AIM OF THE EXERCISE: From the records below, transcribe only the lines running from the one with "invisible | visibility: hidden;|" through the one with "self-end | align-self: flex-end;|". Keep both of those end lines.

::: DATA UNDER STUDY :::

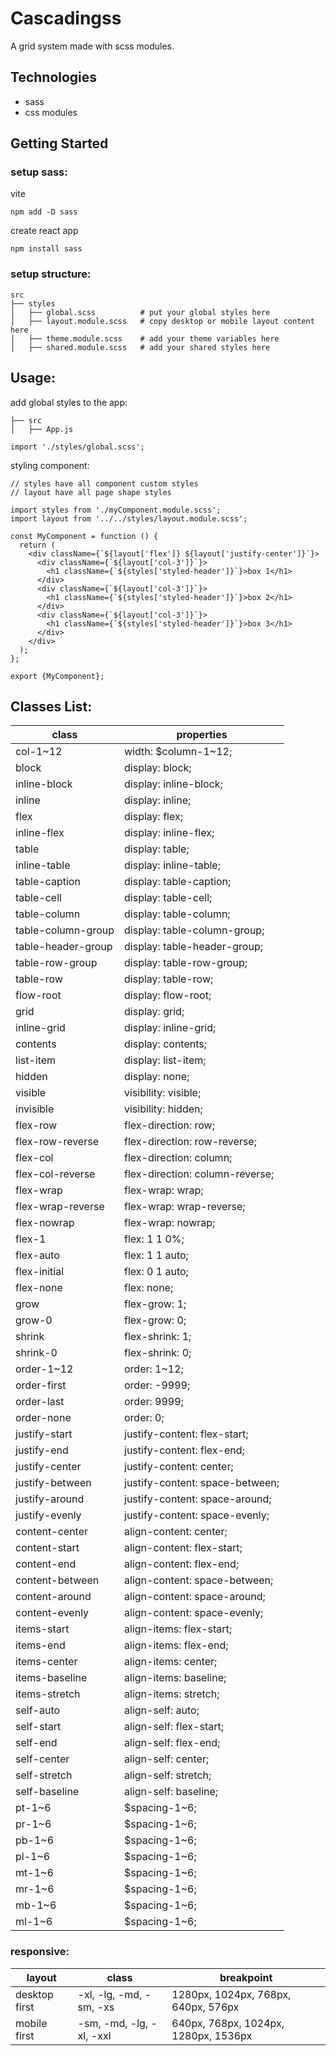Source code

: # Cascadingss

A grid system made with scss modules.

## Technologies
* sass
* css modules

## Getting Started
### setup sass:
vite
```
npm add -D sass
```
create react app
```
npm install sass
```
### setup structure:
```
src
├── styles
│   ├── global.scss          # put your global styles here
│   ├── layout.module.scss   # copy desktop or mobile layout content here
│   ├── theme.module.scss    # add your theme variables here
│   ├── shared.module.scss   # add your shared styles here
```

## Usage:
add global styles to the app:
```
├── src
│   ├── App.js

import './styles/global.scss';
```

styling component:
```
// styles have all component custom styles
// layout have all page shape styles

import styles from './myComponent.module.scss';
import layout from '../../styles/layout.module.scss';

const MyComponent = function () {
  return (
    <div className={`${layout['flex']} ${layout['justify-center']}`}>
      <div className={`${layout['col-3']}`}>
        <h1 className={`${styles['styled-header']}`}>box 1</h1>
      </div>
      <div className={`${layout['col-3']}`}>
        <h1 className={`${styles['styled-header']}`}>box 2</h1>
      </div>
      <div className={`${layout['col-3']}`}>
        <h1 className={`${styles['styled-header']}`}>box 3</h1>
      </div>
    </div>
  );
};

export {MyComponent};
```

## Classes List:
| class | properties |
|-------|------------|
| col-1~12 | width: $column-1~12;|
| block | display: block;|
| inline-block | display: inline-block;|
| inline | display: inline;|
| flex | display: flex;|
| inline-flex | display: inline-flex;|
| table | display: table;|
| inline-table | display: inline-table;|
| table-caption | display: table-caption;|
| table-cell | display: table-cell;|
| table-column | display: table-column;|
| table-column-group | display: table-column-group;|
| table-header-group | display: table-header-group;|
| table-row-group | display: table-row-group;|
| table-row | display: table-row;|
| flow-root | display: flow-root;|
| grid | display: grid;|
| inline-grid | display: inline-grid;|
| contents | display: contents;|
| list-item | display: list-item;|
| hidden | display: none;|
| visible | visibility: visible;|
| invisible | visibility: hidden;|
| flex-row | flex-direction: row;|
| flex-row-reverse | flex-direction: row-reverse;|
| flex-col | flex-direction: column;|
| flex-col-reverse | flex-direction: column-reverse;|
| flex-wrap | flex-wrap: wrap;|
| flex-wrap-reverse | flex-wrap: wrap-reverse;|
| flex-nowrap | flex-wrap: nowrap;|
| flex-1  | flex: 1 1 0%;|
| flex-auto | flex: 1 1 auto;|
| flex-initial | flex: 0 1 auto;|
| flex-none | flex: none;|
| grow | flex-grow: 1;|
| grow-0 | flex-grow: 0;|
| shrink | flex-shrink: 1;|
| shrink-0 | flex-shrink: 0;|
| order-1~12 | order: 1~12;|
| order-first | order: -9999;|
| order-last | order: 9999;|
| order-none | order: 0;|
| justify-start | justify-content: flex-start;|
| justify-end | justify-content: flex-end;|
| justify-center | justify-content: center;|
| justify-between | justify-content: space-between;|
| justify-around | justify-content: space-around;|
| justify-evenly | justify-content: space-evenly;|
| content-center | align-content: center;|
| content-start | align-content: flex-start;|
| content-end | align-content: flex-end;|
| content-between | align-content: space-between;|
| content-around | align-content: space-around;|
| content-evenly | align-content: space-evenly;|
| items-start | align-items: flex-start;|
| items-end | align-items: flex-end;|
| items-center | align-items: center;|
| items-baseline | align-items: baseline;|
| items-stretch | align-items: stretch;|
| self-auto | align-self: auto;|
| self-start | align-self: flex-start;|
| self-end | align-self: flex-end;|
| self-center | align-self: center;|
| self-stretch | align-self: stretch;|
| self-baseline | align-self: baseline;|
| pt-1~6 | $spacing-1~6;|
| pr-1~6 | $spacing-1~6;|
| pb-1~6 | $spacing-1~6;|
| pl-1~6 | $spacing-1~6;|
| mt-1~6 | $spacing-1~6;|
| mr-1~6 | $spacing-1~6;|
| mb-1~6 | $spacing-1~6;|
| ml-1~6 | $spacing-1~6;|

### responsive:
| layout | class | breakpoint |
|------|------|-------|
desktop first | -xl, -lg, -md, -sm, -xs| 1280px, 1024px, 768px, 640px, 576px|
mobile first | -sm, -md, -lg, -xl, -xxl| 640px, 768px, 1024px, 1280px, 1536px|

:::

WRITTEN RESPONSE:
| invisible | visibility: hidden;|
| flex-row | flex-direction: row;|
| flex-row-reverse | flex-direction: row-reverse;|
| flex-col | flex-direction: column;|
| flex-col-reverse | flex-direction: column-reverse;|
| flex-wrap | flex-wrap: wrap;|
| flex-wrap-reverse | flex-wrap: wrap-reverse;|
| flex-nowrap | flex-wrap: nowrap;|
| flex-1  | flex: 1 1 0%;|
| flex-auto | flex: 1 1 auto;|
| flex-initial | flex: 0 1 auto;|
| flex-none | flex: none;|
| grow | flex-grow: 1;|
| grow-0 | flex-grow: 0;|
| shrink | flex-shrink: 1;|
| shrink-0 | flex-shrink: 0;|
| order-1~12 | order: 1~12;|
| order-first | order: -9999;|
| order-last | order: 9999;|
| order-none | order: 0;|
| justify-start | justify-content: flex-start;|
| justify-end | justify-content: flex-end;|
| justify-center | justify-content: center;|
| justify-between | justify-content: space-between;|
| justify-around | justify-content: space-around;|
| justify-evenly | justify-content: space-evenly;|
| content-center | align-content: center;|
| content-start | align-content: flex-start;|
| content-end | align-content: flex-end;|
| content-between | align-content: space-between;|
| content-around | align-content: space-around;|
| content-evenly | align-content: space-evenly;|
| items-start | align-items: flex-start;|
| items-end | align-items: flex-end;|
| items-center | align-items: center;|
| items-baseline | align-items: baseline;|
| items-stretch | align-items: stretch;|
| self-auto | align-self: auto;|
| self-start | align-self: flex-start;|
| self-end | align-self: flex-end;|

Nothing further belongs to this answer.